* _What you have to do_: The output has to be the full set of records, reproduced exactly, minus any picture.

* _Supplied records_:
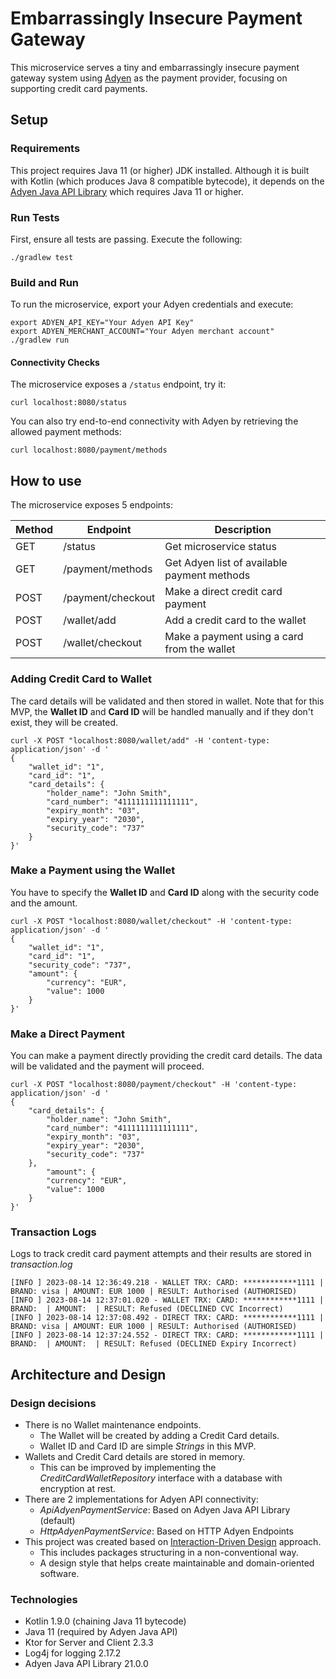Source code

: # Embarrassingly Insecure Payment Gateway

This microservice serves a tiny and embarrassingly insecure payment gateway system using
[Adyen](https://docs.adyen.com/api-explorer/) as the payment provider, focusing on supporting credit card payments.

## Setup

### Requirements
This project requires Java 11 (or higher) JDK installed.
Although it is built with Kotlin (which produces Java 8 compatible bytecode), it depends on the [Adyen Java API Library](https://github.com/Adyen/adyen-java-api-library) which requires Java 11 or higher.

### Run Tests
First, ensure all tests are passing. Execute the following:
```
./gradlew test
```

### Build and Run
To run the microservice, export your Adyen credentials and execute:
```
export ADYEN_API_KEY="Your Adyen API Key"
export ADYEN_MERCHANT_ACCOUNT="Your Adyen merchant account"
./gradlew run
```

#### Connectivity Checks
The microservice exposes a `/status` endpoint, try it:
```
curl localhost:8080/status
```
You can also try end-to-end connectivity with Adyen by retrieving the allowed payment methods:
```
curl localhost:8080/payment/methods
```

## How to use

The microservice exposes 5 endpoints:

| Method | Endpoint          | Description                                 |
|--------|-------------------|---------------------------------------------|
| GET    | /status           | Get microservice status                     |
| GET    | /payment/methods  | Get Adyen list of available payment methods |
| POST   | /payment/checkout | Make a direct credit card payment           |
| POST   | /wallet/add       | Add a credit card to the wallet             |
| POST   | /wallet/checkout  | Make a payment using a card from the wallet |

### Adding Credit Card to Wallet
The card details will be validated and then stored in wallet.
Note that for this MVP, the **Wallet ID** and **Card ID** will be handled manually and if they don't exist, they will be created.
```
curl -X POST "localhost:8080/wallet/add" -H 'content-type: application/json' -d '
{
    "wallet_id": "1",
    "card_id": "1",
    "card_details": {
        "holder_name": "John Smith",
        "card_number": "4111111111111111",
        "expiry_month": "03",
        "expiry_year": "2030",
        "security_code": "737"
    }
}'
```

### Make a Payment using the Wallet
You have to specify the **Wallet ID** and **Card ID** along with the security code and the amount.
```
curl -X POST "localhost:8080/wallet/checkout" -H 'content-type: application/json' -d '
{
    "wallet_id": "1",
    "card_id": "1",
    "security_code": "737",
    "amount": {
        "currency": "EUR",
        "value": 1000
    }
}'
```

### Make a Direct Payment
You can make a payment directly providing the credit card details. The data will be validated and the payment will proceed.
```
curl -X POST "localhost:8080/payment/checkout" -H 'content-type: application/json' -d '
{
    "card_details": {
        "holder_name": "John Smith",
        "card_number": "4111111111111111",
        "expiry_month": "03",
        "expiry_year": "2030",
        "security_code": "737"
    },
        "amount": {
        "currency": "EUR",
        "value": 1000
    }
}'
```

### Transaction Logs
Logs to track credit card payment attempts and their results are stored in _transaction.log_
```
[INFO ] 2023-08-14 12:36:49.218 - WALLET TRX: CARD: ************1111 | BRAND: visa | AMOUNT: EUR 1000 | RESULT: Authorised (AUTHORISED)
[INFO ] 2023-08-14 12:37:01.020 - WALLET TRX: CARD: ************1111 | BRAND:  | AMOUNT:  | RESULT: Refused (DECLINED CVC Incorrect)
[INFO ] 2023-08-14 12:37:08.492 - DIRECT TRX: CARD: ************1111 | BRAND: visa | AMOUNT: EUR 1000 | RESULT: Authorised (AUTHORISED)
[INFO ] 2023-08-14 12:37:24.552 - DIRECT TRX: CARD: ************1111 | BRAND:  | AMOUNT:  | RESULT: Refused (DECLINED Expiry Incorrect)
```

## Architecture and Design

### Design decisions
- There is no Wallet maintenance endpoints.
  - The Wallet will be created by adding a Credit Card details.
  - Wallet ID and Card ID are simple _Strings_ in this MVP.
- Wallets and Credit Card details are stored in memory.
  - This can be improved by implementing the _CreditCardWalletRepository_ interface with a database with encryption at rest.
- There are 2 implementations for Adyen API connectivity:
  - _ApiAdyenPaymentService_: Based on Adyen Java API Library (default)
  - _HttpAdyenPaymentService_: Based on HTTP Adyen Endpoints
- This project was created based on [Interaction-Driven Design](https://www.codurance.com/publications/2017/12/08/introducing-idd) approach.
  - This includes packages structuring in a non-conventional way.
  - A design style that helps create maintainable and domain-oriented software.

### Technologies
- Kotlin 1.9.0 (chaining Java 11 bytecode)
- Java 11 (required by Adyen Java API)
- Ktor for Server and Client 2.3.3
- Log4j for logging 2.17.2
- Adyen Java API Library 21.0.0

* _Solution_:
Source code

: # Embarrassingly Insecure Payment Gateway

This microservice serves a tiny and embarrassingly insecure payment gateway system using
[Adyen](https://docs.adyen.com/api-explorer/) as the payment provider, focusing on supporting credit card payments.

## Setup

### Requirements
This project requires Java 11 (or higher) JDK installed.
Although it is built with Kotlin (which produces Java 8 compatible bytecode), it depends on the [Adyen Java API Library](https://github.com/Adyen/adyen-java-api-library) which requires Java 11 or higher.

### Run Tests
First, ensure all tests are passing. Execute the following:
```
./gradlew test
```

### Build and Run
To run the microservice, export your Adyen credentials and execute:
```
export ADYEN_API_KEY="Your Adyen API Key"
export ADYEN_MERCHANT_ACCOUNT="Your Adyen merchant account"
./gradlew run
```

#### Connectivity Checks
The microservice exposes a `/status` endpoint, try it:
```
curl localhost:8080/status
```
You can also try end-to-end connectivity with Adyen by retrieving the allowed payment methods:
```
curl localhost:8080/payment/methods
```

## How to use

The microservice exposes 5 endpoints:

| Method | Endpoint          | Description                                 |
|--------|-------------------|---------------------------------------------|
| GET    | /status           | Get microservice status                     |
| GET    | /payment/methods  | Get Adyen list of available payment methods |
| POST   | /payment/checkout | Make a direct credit card payment           |
| POST   | /wallet/add       | Add a credit card to the wallet             |
| POST   | /wallet/checkout  | Make a payment using a card from the wallet |

### Adding Credit Card to Wallet
The card details will be validated and then stored in wallet.
Note that for this MVP, the **Wallet ID** and **Card ID** will be handled manually and if they don't exist, they will be created.
```
curl -X POST "localhost:8080/wallet/add" -H 'content-type: application/json' -d '
{
    "wallet_id": "1",
    "card_id": "1",
    "card_details": {
        "holder_name": "John Smith",
        "card_number": "4111111111111111",
        "expiry_month": "03",
        "expiry_year": "2030",
        "security_code": "737"
    }
}'
```

### Make a Payment using the Wallet
You have to specify the **Wallet ID** and **Card ID** along with the security code and the amount.
```
curl -X POST "localhost:8080/wallet/checkout" -H 'content-type: application/json' -d '
{
    "wallet_id": "1",
    "card_id": "1",
    "security_code": "737",
    "amount": {
        "currency": "EUR",
        "value": 1000
    }
}'
```

### Make a Direct Payment
You can make a payment directly providing the credit card details. The data will be validated and the payment will proceed.
```
curl -X POST "localhost:8080/payment/checkout" -H 'content-type: application/json' -d '
{
    "card_details": {
        "holder_name": "John Smith",
        "card_number": "4111111111111111",
        "expiry_month": "03",
        "expiry_year": "2030",
        "security_code": "737"
    },
        "amount": {
        "currency": "EUR",
        "value": 1000
    }
}'
```

### Transaction Logs
Logs to track credit card payment attempts and their results are stored in _transaction.log_
```
[INFO ] 2023-08-14 12:36:49.218 - WALLET TRX: CARD: ************1111 | BRAND: visa | AMOUNT: EUR 1000 | RESULT: Authorised (AUTHORISED)
[INFO ] 2023-08-14 12:37:01.020 - WALLET TRX: CARD: ************1111 | BRAND:  | AMOUNT:  | RESULT: Refused (DECLINED CVC Incorrect)
[INFO ] 2023-08-14 12:37:08.492 - DIRECT TRX: CARD: ************1111 | BRAND: visa | AMOUNT: EUR 1000 | RESULT: Authorised (AUTHORISED)
[INFO ] 2023-08-14 12:37:24.552 - DIRECT TRX: CARD: ************1111 | BRAND:  | AMOUNT:  | RESULT: Refused (DECLINED Expiry Incorrect)
```

## Architecture and Design

### Design decisions
- There is no Wallet maintenance endpoints.
  - The Wallet will be created by adding a Credit Card details.
  - Wallet ID and Card ID are simple _Strings_ in this MVP.
- Wallets and Credit Card details are stored in memory.
  - This can be improved by implementing the _CreditCardWalletRepository_ interface with a database with encryption at rest.
- There are 2 implementations for Adyen API connectivity:
  - _ApiAdyenPaymentService_: Based on Adyen Java API Library (default)
  - _HttpAdyenPaymentService_: Based on HTTP Adyen Endpoints
- This project was created based on [Interaction-Driven Design](https://www.codurance.com/publications/2017/12/08/introducing-idd) approach.
  - This includes packages structuring in a non-conventional way.
  - A design style that helps create maintainable and domain-oriented software.

### Technologies
- Kotlin 1.9.0 (chaining Java 11 bytecode)
- Java 11 (required by Adyen Java API)
- Ktor for Server and Client 2.3.3
- Log4j for logging 2.17.2
- Adyen Java API Library 21.0.0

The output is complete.